WWI affected countries in many ways, including financial hardship and technological and medical development, and it also changed people’s ideology. WWI left the most extensive European monarchies such as Turkey, Russia, and Austria-Hungary in debt and made the US the wealthiest country in the world. National currency devaluation affected countries as people rapidly increased the price of their businesses that were low during the war. Germany was affected the most because it had to pay enormous bills for reparations it caused.
Another significant impact of WWI was the improvement of technology and medicine. Technological development affected people all over the world and changed the way people communicated and traveled.

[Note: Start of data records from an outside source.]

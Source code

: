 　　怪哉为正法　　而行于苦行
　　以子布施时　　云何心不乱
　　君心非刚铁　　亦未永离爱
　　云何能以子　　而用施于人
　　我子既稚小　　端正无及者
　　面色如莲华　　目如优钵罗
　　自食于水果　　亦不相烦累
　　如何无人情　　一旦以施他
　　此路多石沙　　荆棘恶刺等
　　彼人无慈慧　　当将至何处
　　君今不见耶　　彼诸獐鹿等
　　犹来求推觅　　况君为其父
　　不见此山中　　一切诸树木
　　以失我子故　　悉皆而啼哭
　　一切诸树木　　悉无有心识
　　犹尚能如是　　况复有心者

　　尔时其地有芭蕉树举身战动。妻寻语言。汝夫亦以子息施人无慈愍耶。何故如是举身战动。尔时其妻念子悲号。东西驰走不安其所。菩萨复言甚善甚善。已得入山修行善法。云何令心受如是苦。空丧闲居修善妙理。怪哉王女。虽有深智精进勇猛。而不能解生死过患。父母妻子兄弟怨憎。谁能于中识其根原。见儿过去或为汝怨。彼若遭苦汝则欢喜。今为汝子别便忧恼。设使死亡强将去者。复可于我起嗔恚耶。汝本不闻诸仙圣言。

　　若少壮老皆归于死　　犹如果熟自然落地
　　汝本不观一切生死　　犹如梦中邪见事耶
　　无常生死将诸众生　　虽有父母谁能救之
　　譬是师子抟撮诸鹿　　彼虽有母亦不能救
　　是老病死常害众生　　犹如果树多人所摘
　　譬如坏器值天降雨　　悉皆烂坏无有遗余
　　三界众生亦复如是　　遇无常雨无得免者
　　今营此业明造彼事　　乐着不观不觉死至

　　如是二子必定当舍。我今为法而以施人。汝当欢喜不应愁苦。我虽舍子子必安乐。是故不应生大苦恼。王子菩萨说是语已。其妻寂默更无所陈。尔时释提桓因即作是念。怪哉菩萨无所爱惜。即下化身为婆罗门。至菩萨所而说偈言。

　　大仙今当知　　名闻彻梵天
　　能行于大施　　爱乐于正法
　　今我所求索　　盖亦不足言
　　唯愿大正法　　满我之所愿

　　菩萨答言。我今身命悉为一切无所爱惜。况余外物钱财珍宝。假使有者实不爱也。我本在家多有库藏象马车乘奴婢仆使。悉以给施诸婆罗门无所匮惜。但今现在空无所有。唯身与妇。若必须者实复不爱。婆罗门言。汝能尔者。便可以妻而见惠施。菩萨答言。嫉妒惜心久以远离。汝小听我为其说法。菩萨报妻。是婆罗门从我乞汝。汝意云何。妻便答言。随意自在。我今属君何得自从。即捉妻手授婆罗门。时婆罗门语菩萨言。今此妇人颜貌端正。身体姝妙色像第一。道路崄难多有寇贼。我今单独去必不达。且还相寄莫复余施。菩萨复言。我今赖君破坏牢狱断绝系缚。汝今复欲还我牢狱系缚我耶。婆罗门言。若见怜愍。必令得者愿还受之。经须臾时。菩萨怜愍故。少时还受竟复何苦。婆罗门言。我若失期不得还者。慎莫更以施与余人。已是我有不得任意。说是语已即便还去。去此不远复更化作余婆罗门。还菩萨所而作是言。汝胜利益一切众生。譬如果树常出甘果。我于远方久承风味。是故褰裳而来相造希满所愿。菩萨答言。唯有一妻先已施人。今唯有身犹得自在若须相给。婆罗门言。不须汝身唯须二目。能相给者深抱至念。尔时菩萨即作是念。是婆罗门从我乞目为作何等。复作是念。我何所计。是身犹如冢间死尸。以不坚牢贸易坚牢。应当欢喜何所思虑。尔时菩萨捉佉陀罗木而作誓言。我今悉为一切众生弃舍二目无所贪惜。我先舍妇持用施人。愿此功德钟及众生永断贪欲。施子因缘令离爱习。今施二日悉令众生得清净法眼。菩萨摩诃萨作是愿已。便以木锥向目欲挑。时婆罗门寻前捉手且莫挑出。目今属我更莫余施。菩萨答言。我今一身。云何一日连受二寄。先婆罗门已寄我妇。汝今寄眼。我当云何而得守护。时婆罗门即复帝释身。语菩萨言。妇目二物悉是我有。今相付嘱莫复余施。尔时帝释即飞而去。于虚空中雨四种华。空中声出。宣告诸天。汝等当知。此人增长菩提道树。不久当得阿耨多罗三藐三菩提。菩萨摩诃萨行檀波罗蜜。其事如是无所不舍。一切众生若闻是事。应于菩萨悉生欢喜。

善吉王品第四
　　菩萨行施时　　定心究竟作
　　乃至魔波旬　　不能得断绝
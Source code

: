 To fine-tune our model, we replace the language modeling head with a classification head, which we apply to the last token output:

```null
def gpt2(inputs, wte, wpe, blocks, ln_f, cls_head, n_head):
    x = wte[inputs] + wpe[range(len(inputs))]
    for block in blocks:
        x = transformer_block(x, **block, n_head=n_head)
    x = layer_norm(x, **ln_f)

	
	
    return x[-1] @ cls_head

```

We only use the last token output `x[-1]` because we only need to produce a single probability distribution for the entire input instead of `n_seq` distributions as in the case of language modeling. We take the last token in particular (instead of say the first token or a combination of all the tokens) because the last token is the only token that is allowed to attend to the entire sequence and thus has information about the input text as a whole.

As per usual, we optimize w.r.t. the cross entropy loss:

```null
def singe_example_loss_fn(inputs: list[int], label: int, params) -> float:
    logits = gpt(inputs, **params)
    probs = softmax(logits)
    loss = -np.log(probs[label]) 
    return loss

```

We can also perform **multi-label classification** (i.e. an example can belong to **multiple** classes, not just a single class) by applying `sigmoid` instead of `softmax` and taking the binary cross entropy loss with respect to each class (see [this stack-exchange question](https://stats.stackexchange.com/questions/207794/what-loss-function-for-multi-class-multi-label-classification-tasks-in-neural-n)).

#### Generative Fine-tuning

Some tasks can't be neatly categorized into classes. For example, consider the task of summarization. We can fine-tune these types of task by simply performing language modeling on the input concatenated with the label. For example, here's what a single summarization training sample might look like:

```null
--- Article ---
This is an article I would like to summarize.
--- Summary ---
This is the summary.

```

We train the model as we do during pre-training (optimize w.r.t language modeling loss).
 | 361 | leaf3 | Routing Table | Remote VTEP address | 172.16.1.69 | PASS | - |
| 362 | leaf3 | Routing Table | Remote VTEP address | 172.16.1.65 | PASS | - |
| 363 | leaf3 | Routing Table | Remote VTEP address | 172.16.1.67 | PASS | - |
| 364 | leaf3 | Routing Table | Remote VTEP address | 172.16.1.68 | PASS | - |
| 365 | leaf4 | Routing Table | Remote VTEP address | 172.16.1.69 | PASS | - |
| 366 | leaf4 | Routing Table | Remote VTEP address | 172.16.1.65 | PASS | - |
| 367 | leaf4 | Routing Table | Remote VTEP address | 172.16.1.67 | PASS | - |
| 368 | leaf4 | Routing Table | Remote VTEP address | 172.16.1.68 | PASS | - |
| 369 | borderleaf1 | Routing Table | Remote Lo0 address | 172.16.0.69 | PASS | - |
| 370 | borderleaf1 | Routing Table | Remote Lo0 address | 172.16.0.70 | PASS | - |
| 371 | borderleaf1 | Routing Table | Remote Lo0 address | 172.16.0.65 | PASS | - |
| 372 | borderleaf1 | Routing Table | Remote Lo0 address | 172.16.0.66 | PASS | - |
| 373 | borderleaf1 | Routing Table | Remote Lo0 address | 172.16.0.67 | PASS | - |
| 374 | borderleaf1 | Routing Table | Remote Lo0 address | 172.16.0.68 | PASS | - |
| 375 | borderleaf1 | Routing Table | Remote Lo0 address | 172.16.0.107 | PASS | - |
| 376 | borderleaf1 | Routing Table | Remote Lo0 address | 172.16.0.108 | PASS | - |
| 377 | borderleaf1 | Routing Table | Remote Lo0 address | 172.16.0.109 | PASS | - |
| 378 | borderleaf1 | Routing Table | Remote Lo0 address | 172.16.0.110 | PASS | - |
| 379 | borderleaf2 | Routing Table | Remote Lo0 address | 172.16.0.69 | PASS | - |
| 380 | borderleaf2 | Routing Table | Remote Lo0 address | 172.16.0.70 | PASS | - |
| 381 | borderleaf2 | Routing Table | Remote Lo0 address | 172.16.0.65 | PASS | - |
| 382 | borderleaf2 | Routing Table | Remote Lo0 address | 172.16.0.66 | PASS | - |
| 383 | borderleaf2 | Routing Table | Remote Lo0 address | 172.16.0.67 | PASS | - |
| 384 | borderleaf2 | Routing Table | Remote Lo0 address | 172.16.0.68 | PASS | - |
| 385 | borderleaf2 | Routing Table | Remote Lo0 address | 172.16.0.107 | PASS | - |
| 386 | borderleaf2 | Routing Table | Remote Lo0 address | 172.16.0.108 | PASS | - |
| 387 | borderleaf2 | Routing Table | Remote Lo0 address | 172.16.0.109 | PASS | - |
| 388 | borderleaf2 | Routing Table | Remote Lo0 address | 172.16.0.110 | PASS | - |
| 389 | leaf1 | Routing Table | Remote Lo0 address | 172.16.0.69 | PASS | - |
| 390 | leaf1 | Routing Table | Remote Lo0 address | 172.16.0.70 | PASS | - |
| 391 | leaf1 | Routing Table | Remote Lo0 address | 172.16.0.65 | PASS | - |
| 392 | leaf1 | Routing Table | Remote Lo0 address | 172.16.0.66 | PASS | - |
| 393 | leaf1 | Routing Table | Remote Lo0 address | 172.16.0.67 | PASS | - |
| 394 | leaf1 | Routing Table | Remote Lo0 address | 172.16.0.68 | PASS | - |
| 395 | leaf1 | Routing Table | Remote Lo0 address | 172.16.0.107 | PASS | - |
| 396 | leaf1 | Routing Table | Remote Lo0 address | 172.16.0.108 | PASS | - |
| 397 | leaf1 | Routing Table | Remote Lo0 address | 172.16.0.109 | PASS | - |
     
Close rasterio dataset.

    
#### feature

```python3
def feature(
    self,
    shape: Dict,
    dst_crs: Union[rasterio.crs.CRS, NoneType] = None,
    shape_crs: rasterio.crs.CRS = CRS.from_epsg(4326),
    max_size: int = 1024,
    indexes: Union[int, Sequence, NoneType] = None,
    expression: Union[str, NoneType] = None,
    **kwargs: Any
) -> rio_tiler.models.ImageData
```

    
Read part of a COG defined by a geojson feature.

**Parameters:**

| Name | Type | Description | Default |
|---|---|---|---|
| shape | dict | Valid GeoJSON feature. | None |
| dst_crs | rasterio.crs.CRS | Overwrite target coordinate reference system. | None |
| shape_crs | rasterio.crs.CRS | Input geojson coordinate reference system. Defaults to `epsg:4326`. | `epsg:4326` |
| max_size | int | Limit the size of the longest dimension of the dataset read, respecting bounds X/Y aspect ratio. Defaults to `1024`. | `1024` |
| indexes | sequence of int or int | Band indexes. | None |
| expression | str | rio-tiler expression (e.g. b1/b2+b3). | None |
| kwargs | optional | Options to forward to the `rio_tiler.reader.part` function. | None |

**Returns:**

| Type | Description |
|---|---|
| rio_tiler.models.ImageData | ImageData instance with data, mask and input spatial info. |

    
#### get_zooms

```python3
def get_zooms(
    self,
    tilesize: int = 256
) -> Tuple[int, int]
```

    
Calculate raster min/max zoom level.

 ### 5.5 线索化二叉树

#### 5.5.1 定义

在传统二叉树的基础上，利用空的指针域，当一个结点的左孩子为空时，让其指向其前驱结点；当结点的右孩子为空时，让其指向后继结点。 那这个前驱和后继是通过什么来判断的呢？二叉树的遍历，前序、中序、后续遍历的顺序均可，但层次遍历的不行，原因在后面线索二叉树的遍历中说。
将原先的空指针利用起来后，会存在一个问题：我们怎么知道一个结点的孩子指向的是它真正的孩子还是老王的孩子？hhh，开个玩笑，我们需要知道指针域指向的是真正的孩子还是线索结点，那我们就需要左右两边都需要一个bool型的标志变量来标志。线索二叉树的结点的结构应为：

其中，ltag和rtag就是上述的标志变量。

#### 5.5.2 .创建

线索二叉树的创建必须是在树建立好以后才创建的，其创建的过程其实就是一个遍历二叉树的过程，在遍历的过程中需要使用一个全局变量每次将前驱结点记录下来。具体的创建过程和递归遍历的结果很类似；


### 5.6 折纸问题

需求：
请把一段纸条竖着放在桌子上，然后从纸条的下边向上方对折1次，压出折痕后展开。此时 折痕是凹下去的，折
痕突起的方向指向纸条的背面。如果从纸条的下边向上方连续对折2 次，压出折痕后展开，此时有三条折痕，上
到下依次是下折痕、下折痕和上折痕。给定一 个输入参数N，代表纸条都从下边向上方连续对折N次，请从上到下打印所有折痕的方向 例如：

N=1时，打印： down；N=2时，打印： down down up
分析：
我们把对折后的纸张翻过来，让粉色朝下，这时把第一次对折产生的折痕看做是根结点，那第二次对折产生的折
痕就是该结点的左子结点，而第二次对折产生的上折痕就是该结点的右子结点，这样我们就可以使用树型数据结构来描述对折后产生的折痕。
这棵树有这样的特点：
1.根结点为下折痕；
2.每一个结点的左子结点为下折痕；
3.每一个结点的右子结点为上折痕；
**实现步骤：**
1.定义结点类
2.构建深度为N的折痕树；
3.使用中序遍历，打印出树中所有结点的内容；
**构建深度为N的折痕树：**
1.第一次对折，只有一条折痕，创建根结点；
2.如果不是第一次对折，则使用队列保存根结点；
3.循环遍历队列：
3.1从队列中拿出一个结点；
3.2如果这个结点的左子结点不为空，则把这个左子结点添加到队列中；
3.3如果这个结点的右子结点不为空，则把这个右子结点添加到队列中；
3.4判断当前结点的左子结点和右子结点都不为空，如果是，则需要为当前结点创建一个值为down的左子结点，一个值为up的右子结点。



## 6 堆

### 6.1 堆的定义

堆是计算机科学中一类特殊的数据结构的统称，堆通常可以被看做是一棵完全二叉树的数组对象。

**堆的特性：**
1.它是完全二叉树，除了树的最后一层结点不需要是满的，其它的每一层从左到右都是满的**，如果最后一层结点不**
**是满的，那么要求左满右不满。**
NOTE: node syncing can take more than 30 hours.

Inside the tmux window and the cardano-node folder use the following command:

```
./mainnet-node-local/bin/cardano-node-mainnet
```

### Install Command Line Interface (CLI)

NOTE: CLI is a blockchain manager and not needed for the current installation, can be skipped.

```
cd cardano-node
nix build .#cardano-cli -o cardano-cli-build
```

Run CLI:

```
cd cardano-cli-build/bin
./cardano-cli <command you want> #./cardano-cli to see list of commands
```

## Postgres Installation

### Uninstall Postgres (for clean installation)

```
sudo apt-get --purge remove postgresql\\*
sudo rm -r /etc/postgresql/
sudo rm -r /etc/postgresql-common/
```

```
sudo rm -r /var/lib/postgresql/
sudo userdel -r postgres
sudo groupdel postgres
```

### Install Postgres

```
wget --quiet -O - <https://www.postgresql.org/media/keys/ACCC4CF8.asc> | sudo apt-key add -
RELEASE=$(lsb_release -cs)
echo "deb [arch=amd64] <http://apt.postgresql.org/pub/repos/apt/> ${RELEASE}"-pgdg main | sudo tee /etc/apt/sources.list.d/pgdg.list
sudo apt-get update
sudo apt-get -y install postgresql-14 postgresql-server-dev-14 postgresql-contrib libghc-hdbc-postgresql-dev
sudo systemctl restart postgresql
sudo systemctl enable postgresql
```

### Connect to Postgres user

New weapons were developed that caused even more destruction and deaths years after WWI. Planes were one of the types of transport that were affected by changes. When the war started, engineers started working hard to develop faster, more powerful jets that could be exploited under the hail of bullets. The battle was fought not only in the air but also on the ground and in the sea. Thus, the tanks were exploited for the first time, special radar was invented to detect German submarines, and masks were invented to avoid being poisoned by gas.
As a result of these destructions, medicine had to be improved as well. Medical professionals had already dealt with wounds and injuries, but they had to deal with the number of patients during that time. Doctors started using blood transfusion, and the first blood bank was created. These advances improved medical administration and helped to save more people.
The war also changed people’s ideologies, making them more nationalistic. After WWI, colonialism came to an end, and people in the Middle East, Southeast Asia, and Africa started revolts against colonialism. Seeking better life standards, people also sided with other ideologies such as fascism that was arising in Germany and Italy and Bolshevism in Russia.